Now the New York Times has published a lengthy article focusing on the positive impact of new immigrants to this country with its declining and aging population.[2]

The Example of the State of Maine

The State of Maine has the oldest population in the U.S. with a median age of 45.1. Its “native-born employees either leave the work force or barrel toward retirement.” This especially presents  a problem for the State’s annual $1 billion business of catching, cleaning and selling the lobsters off its Atlantic coast. As Ben Conniff, a founder of the State’s lobster processing plant (Luke’s Lobster), put it, “Folks in Maine are generally not looking for manufacturing work, especially in food manufacturing.”

In response, the founders of this company started Lift All Boats “to supplement and diversify the fast-aging lobster fishing industry. It aims to teach minorities and other industry outsiders how to lobster and how to work their way through the extensive and complex licensing process, and about half of the participants have been foreign-born.” And Maine’s state legislators are creating an Office of New Americans to attract and integrate immigrants into the work force.”

The Rest of the U.S.

“Nationally, even with the barriers that prevent some immigrants from being hired, the huge recent inflow has been helping to bolster job growth and speed up the economy. . . . The new supply of immigrants has allowed employers to hire at a rapid pace without overheating the labor market. And with more people earning and spending money, the economy has been insulated against the slowdown and even recession that many economists once saw as all but inevitable as the Federal Reserve raised interest rates in 2022 and 2023.”

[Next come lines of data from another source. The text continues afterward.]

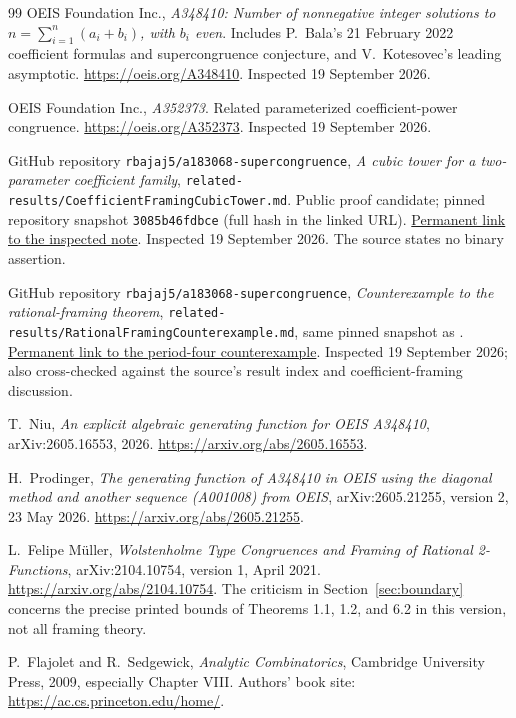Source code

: \documentclass[11pt,a4paper]{article}
\numberwithin{equation}{section}
\theoremstyle{definition}
\theoremstyle{remark}
\begin{document}
\begin{thebibliography}{99}
OEIS Foundation Inc., \emph{A348410: Number of nonnegative integer solutions
to $n=\sum_{i=1}^n(a_i+b_i)$, with $b_i$ even}. Includes P.~Bala's
21 February 2022 coefficient formulas and supercongruence conjecture,
and V.~Kotesovec's leading asymptotic.
\url{https://oeis.org/A348410}. Inspected 19 September 2026.

OEIS Foundation Inc., \emph{A352373}. Related parameterized
coefficient-power congruence.
\url{https://oeis.org/A352373}. Inspected 19 September 2026.

GitHub repository \texttt{rbajaj5/a183068-supercongruence},
\emph{A cubic tower for a two-parameter coefficient family},
\texttt{related-results/CoefficientFramingCubicTower.md}.
Public proof candidate; pinned repository snapshot
\texttt{3085b46fdbce} (full hash in the linked URL).
\href{https://github.com/rbajaj5/a183068-supercongruence/blob/3085b46fdbce945d156d2b5b8b9d1a66627b4375/related-results/CoefficientFramingCubicTower.md}{Permanent link to the inspected note}.
Inspected 19 September 2026. The source states no binary assertion.

GitHub repository \texttt{rbajaj5/a183068-supercongruence},
\emph{Counterexample to the rational-framing theorem},
\texttt{related-results/RationalFramingCounterexample.md}, same pinned
snapshot as \cite{prior}.
\href{https://github.com/rbajaj5/a183068-supercongruence/blob/3085b46fdbce945d156d2b5b8b9d1a66627b4375/related-results/RationalFramingCounterexample.md}{Permanent link to the period-four counterexample}.
Inspected 19 September 2026; also cross-checked against the source's
result index and coefficient-framing discussion.

T.~Niu, \emph{An explicit algebraic generating function for OEIS A348410},
arXiv:2605.16553, 2026.
\url{https://arxiv.org/abs/2605.16553}.

H.~Prodinger, \emph{The generating function of A348410 in OEIS using the
diagonal method and another sequence (A001008) from OEIS},
arXiv:2605.21255, version 2, 23 May 2026.
\url{https://arxiv.org/abs/2605.21255}.

L.~Felipe M\"uller, \emph{Wolstenholme Type Congruences and Framing of Rational
2-Functions}, arXiv:2104.10754, version 1, April 2021.
\url{https://arxiv.org/abs/2104.10754}.
The criticism in Section~\ref{sec:boundary} concerns the precise printed
bounds of Theorems 1.1, 1.2, and 6.2 in this version, not all framing theory.

P.~Flajolet and R.~Sedgewick, \emph{Analytic Combinatorics}, Cambridge
University Press, 2009, especially Chapter VIII.
Authors' book site: \url{https://ac.cs.princeton.edu/home/}.
\end{thebibliography}
\end{document}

“Ernie Tedeschi, a research scholar at Yale Law School, estimates that the labor force would have decreased by about 1.2 million people without immigration from 2019 to the end of 2023 because of population aging, but that immigration has instead allowed it to grow by two million.” In the longer run, “economists think the immigration wave could also improve America’s labor force demographics . . . even as the native-born population ages, with a greater share of the population in retirement with each year.”

“In fact, immigration is poised to become increasingly critical to America’s demographics. By 2042, the Congressional Budget Office estimates, all American population growth will be due to immigration, as deaths cancel out births among native-born people. And largely because immigration has picked up so much, the C.B.O. thinks that the U.S. adult population will be 7.4 million people larger in 2033 than it had previously expected.”

“Immigration could help reduce the federal deficit by boosting growth and increasing the working-age tax base.”

However, “nobody knows how long today’s big immigration flows will last. Many are spurred by geopolitical instability, including economic crisis and crime in Venezuela, violence in Congo, and humanitarian crises across other parts of Africa and the Middle East.” This, as we in the U.S. know, has sparked a lot of political unrest over this development.

Nor does anyone know about the future course of the U.S. economy. If it slows, “fewer immigrants might want to come to the United States, and those who did might struggle to find work . . . [and] compete against American workers for jobs, particularly those with lower skill levels.” However, “recent economic research has suggested that immigrants mostly compete with one another for work, since they tend to work in different roles from those of native-born Americans.”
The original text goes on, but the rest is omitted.